─── Excerpted records ───

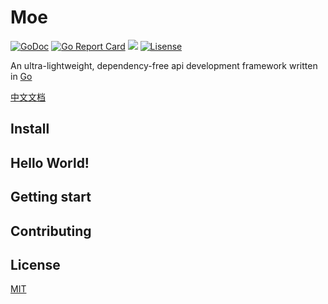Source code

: # Moe


[![GoDoc](https://godoc.org/github.com/luob/moe?status.svg)](https://godoc.org/github.com/luob/moe)
[![Go Report Card](https://goreportcard.com/badge/github.com/luob/moe)](https://goreportcard.com/report/github.com/luob/moe)
![](https://img.shields.io/github/languages/code-size/luob/moe.svg?colorB=brightgreen)
[![Lisense](https://img.shields.io/github/license/luob/moe.svg)](LICENSE)

An ultra-lightweight, dependency-free api development framework written in [Go](https://github.com/golang/go)

[中文文档](readme_zh.md)


## Install

## Hello World!

## Getting start

## Contributing

## License

[MIT](LICENSE)
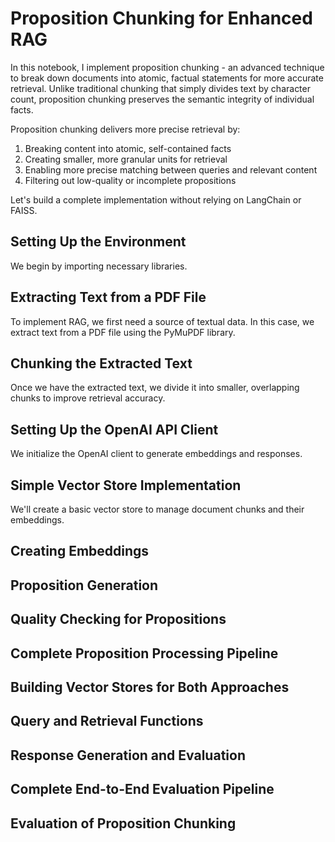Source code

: # Proposition Chunking for Enhanced RAG

In this notebook, I implement proposition chunking - an advanced technique to break down documents into atomic, factual statements for more accurate retrieval. Unlike traditional chunking that simply divides text by character count, proposition chunking preserves the semantic integrity of individual facts.

Proposition chunking delivers more precise retrieval by:

1. Breaking content into atomic, self-contained facts
2. Creating smaller, more granular units for retrieval
3. Enabling more precise matching between queries and relevant content
4. Filtering out low-quality or incomplete propositions

Let's build a complete implementation without relying on LangChain or FAISS.

## Setting Up the Environment
We begin by importing necessary libraries.

## Extracting Text from a PDF File
To implement RAG, we first need a source of textual data. In this case, we extract text from a PDF file using the PyMuPDF library.

## Chunking the Extracted Text
Once we have the extracted text, we divide it into smaller, overlapping chunks to improve retrieval accuracy.

## Setting Up the OpenAI API Client
We initialize the OpenAI client to generate embeddings and responses.

## Simple Vector Store Implementation
We'll create a basic vector store to manage document chunks and their embeddings.

## Creating Embeddings

## Proposition Generation

## Quality Checking for Propositions

## Complete Proposition Processing Pipeline

## Building Vector Stores for Both Approaches

## Query and Retrieval Functions

## Response Generation and Evaluation

## Complete End-to-End Evaluation Pipeline

## Evaluation of Proposition Chunking
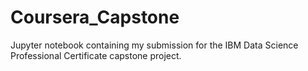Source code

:# Coursera_Capstone

Jupyter notebook containing my submission for the IBM Data Science Professional Certificate capstone project. 
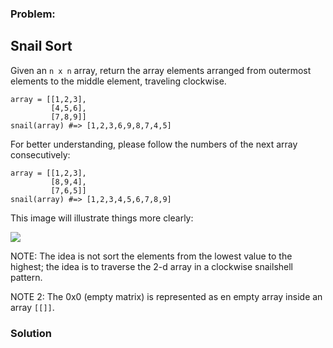 ### Problem:
<h2 id="snail-sort">Snail Sort</h2>
<p>Given an <code>n x n</code> array, return the array elements arranged from outermost elements to the middle element, traveling clockwise.</p>
<pre><code>array = [[1,2,3],
         [4,5,6],
         [7,8,9]]
snail(array) #=&gt; [1,2,3,6,9,8,7,4,5]</code></pre><p>For better understanding, please follow the numbers of the next array consecutively:</p>
<pre><code>array = [[1,2,3],
         [8,9,4],
         [7,6,5]]
snail(array) #=&gt; [1,2,3,4,5,6,7,8,9]</code></pre><p>This image will illustrate things more clearly:</p>
<img src="http://www.haan.lu/files/2513/8347/2456/snail.png">

<p>NOTE: The idea is not sort the elements from the lowest value to the highest; the idea is to traverse the 2-d array in a clockwise snailshell pattern.</p>
<p>NOTE 2: The 0x0 (empty matrix) is represented as en empty array inside an array <code>[[]]</code>.</p>

### Solution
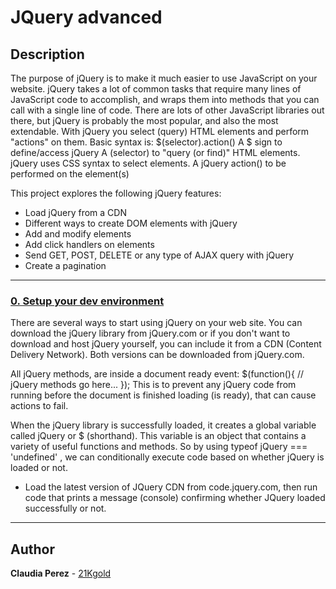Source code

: # JQuery advanced

## Description

The purpose of jQuery is to make it much easier to use JavaScript on your website. jQuery takes a lot of common tasks that require many lines of JavaScript code to accomplish, and wraps them into methods that you can call with a single line of code. There are lots of other JavaScript libraries out there, but jQuery is probably the most popular, and also the most extendable. With jQuery you select (query) HTML elements and perform "actions" on them. Basic syntax is: $(selector).action()
A $ sign to define/access jQuery
A (selector) to "query (or find)" HTML elements. jQuery uses CSS syntax to select elements.
A jQuery action() to be performed on the element(s)

This project explores the following jQuery features:
* Load jQuery from a CDN
* Different ways to create DOM elements with jQuery
* Add and modify elements
* Add click handlers on elements
* Send GET, POST, DELETE or any type of AJAX query with jQuery
* Create a pagination

---

### [0. Setup your dev environment](./0-index.html)

There are several ways to start using jQuery on your web site. You can download the jQuery library from jQuery.com or if you don't want to download and host jQuery yourself, you can include it from a CDN (Content Delivery Network). Both versions can be downloaded from jQuery.com.

All jQuery methods, are inside a document ready event:
$(function(){
  // jQuery methods go here...
});
This is to prevent any jQuery code from running before the document is finished loading (is ready), that can cause actions to fail.

When the jQuery library is successfully loaded, it creates a global variable called jQuery or $ (shorthand). This variable is an object that contains a variety of useful functions and methods. So by using typeof jQuery === 'undefined' , we can conditionally execute code based on whether jQuery is loaded or not.

* Load the latest version of JQuery CDN from code.jquery.com, then run code that prints a message (console) confirming whether JQuery loaded successfully or not.



---

## Author

**Claudia Perez** - [21Kgold](https://github.com/21Kgold)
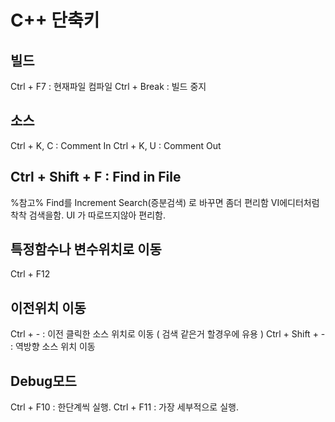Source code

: # C++ 단축키

## 빌드
Ctrl + F7 : 현재파일 컴파일
Ctrl + Break : 빌드 중지

## 소스
Ctrl + K, C : Comment In
Ctrl + K, U : Comment Out

## Ctrl + Shift + F : Find in File
%참고% Find를 Increment Search(증분검색) 로 바꾸면 좀더 편리함
VI에디터처럼 착착 검색을함. UI 가 따로뜨지않아 편리함.

## 특정함수나 변수위치로 이동
Ctrl + F12

## 이전위치 이동
Ctrl + - : 이전 클릭한 소스 위치로 이동 ( 검색 같은거 할경우에 유용 )
Ctrl + Shift + - : 역방향 소스 위치 이동

## Debug모드
Ctrl + F10 : 한단계씩 실행.
Ctrl + F11 : 가장 세부적으로 실행.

───

▶ [What you will do]: Output the records exactly. Drop the images.

▶ [Your solution]:
Source code

: # Moe


[![GoDoc](https://godoc.org/github.com/luob/moe?status.svg)](https://godoc.org/github.com/luob/moe)
[![Go Report Card](https://goreportcard.com/badge/github.com/luob/moe)](https://goreportcard.com/report/github.com/luob/moe)
![](https://img.shields.io/github/languages/code-size/luob/moe.svg?colorB=brightgreen)
[![Lisense](https://img.shields.io/github/license/luob/moe.svg)](LICENSE)

An ultra-lightweight, dependency-free api development framework written in [Go](https://github.com/golang/go)

[中文文档](readme_zh.md)


## Install

## Hello World!

## Getting start

## Contributing

## License

[MIT](LICENSE)
Source code

: # Proposition Chunking for Enhanced RAG

In this notebook, I implement proposition chunking - an advanced technique to break down documents into atomic, factual statements for more accurate retrieval. Unlike traditional chunking that simply divides text by character count, proposition chunking preserves the semantic integrity of individual facts.

Proposition chunking delivers more precise retrieval by:

1. Breaking content into atomic, self-contained facts
2. Creating smaller, more granular units for retrieval
3. Enabling more precise matching between queries and relevant content
4. Filtering out low-quality or incomplete propositions

Let's build a complete implementation without relying on LangChain or FAISS.

## Setting Up the Environment
We begin by importing necessary libraries.

## Extracting Text from a PDF File
To implement RAG, we first need a source of textual data. In this case, we extract text from a PDF file using the PyMuPDF library.

## Chunking the Extracted Text
Once we have the extracted text, we divide it into smaller, overlapping chunks to improve retrieval accuracy.

## Setting Up the OpenAI API Client
We initialize the OpenAI client to generate embeddings and responses.

## Simple Vector Store Implementation
We'll create a basic vector store to manage document chunks and their embeddings.

## Creating Embeddings

## Proposition Generation

## Quality Checking for Propositions

## Complete Proposition Processing Pipeline

## Building Vector Stores for Both Approaches

## Query and Retrieval Functions

## Response Generation and Evaluation

## Complete End-to-End Evaluation Pipeline

## Evaluation of Proposition Chunking
Source code

:# Coursera_Capstone

Jupyter notebook containing my submission for the IBM Data Science Professional Certificate capstone project. 
 ### Problem:
<h2 id="snail-sort">Snail Sort</h2>
<p>Given an <code>n x n</code> array, return the array elements arranged from outermost elements to the middle element, traveling clockwise.</p>
<pre><code>array = [[1,2,3],
         [4,5,6],
         [7,8,9]]
snail(array) #=&gt; [1,2,3,6,9,8,7,4,5]</code></pre><p>For better understanding, please follow the numbers of the next array consecutively:</p>
<pre><code>array = [[1,2,3],
         [8,9,4],
         [7,6,5]]
snail(array) #=&gt; [1,2,3,4,5,6,7,8,9]</code></pre><p>This image will illustrate things more clearly:</p>
<img src="http://www.haan.lu/files/2513/8347/2456/snail.png">

<p>NOTE: The idea is not sort the elements from the lowest value to the highest; the idea is to traverse the 2-d array in a clockwise snailshell pattern.</p>
<p>NOTE 2: The 0x0 (empty matrix) is represented as en empty array inside an array <code>[[]]</code>.</p>

### Solution
Source code

: # JQuery advanced

## Description

The purpose of jQuery is to make it much easier to use JavaScript on your website. jQuery takes a lot of common tasks that require many lines of JavaScript code to accomplish, and wraps them into methods that you can call with a single line of code. There are lots of other JavaScript libraries out there, but jQuery is probably the most popular, and also the most extendable. With jQuery you select (query) HTML elements and perform "actions" on them. Basic syntax is: $(selector).action()
A $ sign to define/access jQuery
A (selector) to "query (or find)" HTML elements. jQuery uses CSS syntax to select elements.
A jQuery action() to be performed on the element(s)

This project explores the following jQuery features:
* Load jQuery from a CDN
* Different ways to create DOM elements with jQuery
* Add and modify elements
* Add click handlers on elements
* Send GET, POST, DELETE or any type of AJAX query with jQuery
* Create a pagination

---

### [0. Setup your dev environment](./0-index.html)

There are several ways to start using jQuery on your web site. You can download the jQuery library from jQuery.com or if you don't want to download and host jQuery yourself, you can include it from a CDN (Content Delivery Network). Both versions can be downloaded from jQuery.com.

All jQuery methods, are inside a document ready event:
$(function(){
  // jQuery methods go here...
});
This is to prevent any jQuery code from running before the document is finished loading (is ready), that can cause actions to fail.

When the jQuery library is successfully loaded, it creates a global variable called jQuery or $ (shorthand). This variable is an object that contains a variety of useful functions and methods. So by using typeof jQuery === 'undefined' , we can conditionally execute code based on whether jQuery is loaded or not.

* Load the latest version of JQuery CDN from code.jquery.com, then run code that prints a message (console) confirming whether JQuery loaded successfully or not.



---

## Author

**Claudia Perez** - [21Kgold](https://github.com/21Kgold)
Source code

: # C++ 단축키

## 빌드
Ctrl + F7 : 현재파일 컴파일
Ctrl + Break : 빌드 중지

## 소스
Ctrl + K, C : Comment In
Ctrl + K, U : Comment Out

## Ctrl + Shift + F : Find in File
%참고% Find를 Increment Search(증분검색) 로 바꾸면 좀더 편리함
VI에디터처럼 착착 검색을함. UI 가 따로뜨지않아 편리함.

## 특정함수나 변수위치로 이동
Ctrl + F12

## 이전위치 이동
Ctrl + - : 이전 클릭한 소스 위치로 이동 ( 검색 같은거 할경우에 유용 )
Ctrl + Shift + - : 역방향 소스 위치 이동

## Debug모드
Ctrl + F10 : 한단계씩 실행.
Ctrl + F11 : 가장 세부적으로 실행.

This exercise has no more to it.